*What to do*. Nothing but the pictures should be left out when the entries below are duplicated.
■ ■ ■ ■ ■
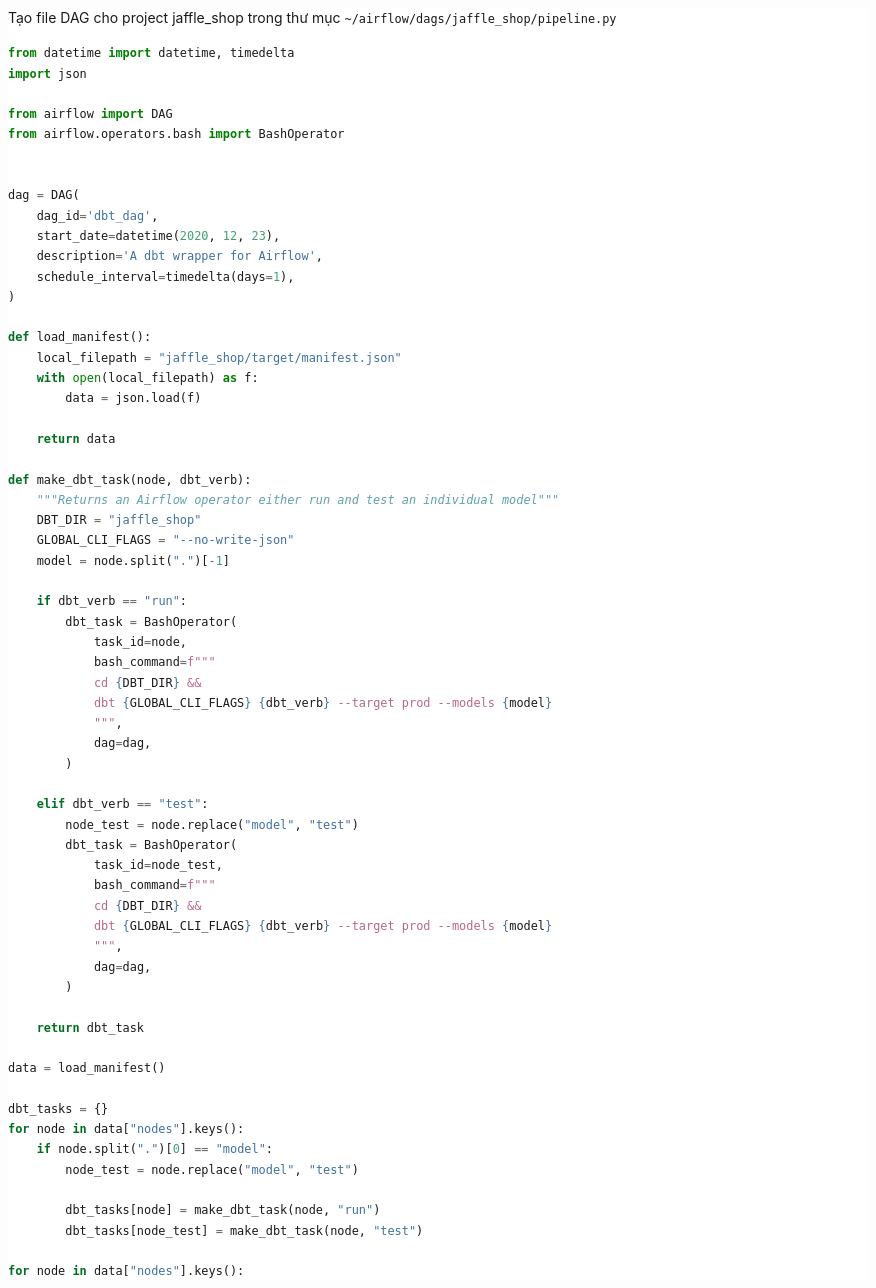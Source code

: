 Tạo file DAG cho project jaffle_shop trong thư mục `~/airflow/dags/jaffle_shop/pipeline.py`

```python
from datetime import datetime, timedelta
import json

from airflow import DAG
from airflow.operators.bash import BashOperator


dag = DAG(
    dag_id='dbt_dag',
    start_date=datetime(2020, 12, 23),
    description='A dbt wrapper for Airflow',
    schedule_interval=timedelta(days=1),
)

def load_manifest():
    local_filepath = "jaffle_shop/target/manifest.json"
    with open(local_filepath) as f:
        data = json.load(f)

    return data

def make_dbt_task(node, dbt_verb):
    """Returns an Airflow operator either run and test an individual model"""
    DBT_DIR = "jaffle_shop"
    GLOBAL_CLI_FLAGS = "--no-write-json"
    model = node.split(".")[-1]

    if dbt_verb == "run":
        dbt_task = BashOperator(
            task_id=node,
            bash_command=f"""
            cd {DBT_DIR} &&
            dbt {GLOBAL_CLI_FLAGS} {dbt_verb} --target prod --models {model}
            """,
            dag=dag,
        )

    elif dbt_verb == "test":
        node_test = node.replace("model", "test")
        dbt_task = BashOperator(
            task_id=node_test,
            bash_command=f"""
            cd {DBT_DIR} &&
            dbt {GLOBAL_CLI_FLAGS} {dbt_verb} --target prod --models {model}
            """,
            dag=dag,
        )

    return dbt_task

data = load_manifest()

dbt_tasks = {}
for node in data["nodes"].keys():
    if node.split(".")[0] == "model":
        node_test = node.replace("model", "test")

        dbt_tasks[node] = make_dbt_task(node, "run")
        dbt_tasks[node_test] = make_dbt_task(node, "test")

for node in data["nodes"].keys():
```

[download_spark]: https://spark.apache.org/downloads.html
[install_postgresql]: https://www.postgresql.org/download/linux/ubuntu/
■ ■ ■ ■ ■
*Expected answer*.
Source code

: Tạo file DAG cho project jaffle_shop trong thư mục `~/airflow/dags/jaffle_shop/pipeline.py`

```python
from datetime import datetime, timedelta
import json

from airflow import DAG
from airflow.operators.bash import BashOperator


dag = DAG(
    dag_id='dbt_dag',
    start_date=datetime(2020, 12, 23),
    description='A dbt wrapper for Airflow',
    schedule_interval=timedelta(days=1),
)

def load_manifest():
    local_filepath = "jaffle_shop/target/manifest.json"
    with open(local_filepath) as f:
        data = json.load(f)

    return data

def make_dbt_task(node, dbt_verb):
    """Returns an Airflow operator either run and test an individual model"""
    DBT_DIR = "jaffle_shop"
    GLOBAL_CLI_FLAGS = "--no-write-json"
    model = node.split(".")[-1]

    if dbt_verb == "run":
        dbt_task = BashOperator(
            task_id=node,
            bash_command=f"""
            cd {DBT_DIR} &&
            dbt {GLOBAL_CLI_FLAGS} {dbt_verb} --target prod --models {model}
            """,
            dag=dag,
        )

    elif dbt_verb == "test":
        node_test = node.replace("model", "test")
        dbt_task = BashOperator(
            task_id=node_test,
            bash_command=f"""
            cd {DBT_DIR} &&
            dbt {GLOBAL_CLI_FLAGS} {dbt_verb} --target prod --models {model}
            """,
            dag=dag,
        )

    return dbt_task

data = load_manifest()

dbt_tasks = {}
for node in data["nodes"].keys():
    if node.split(".")[0] == "model":
        node_test = node.replace("model", "test")

        dbt_tasks[node] = make_dbt_task(node, "run")
        dbt_tasks[node_test] = make_dbt_task(node, "test")

for node in data["nodes"].keys():
```

[download_spark]: https://spark.apache.org/downloads.html
[install_postgresql]: https://www.postgresql.org/download/linux/ubuntu/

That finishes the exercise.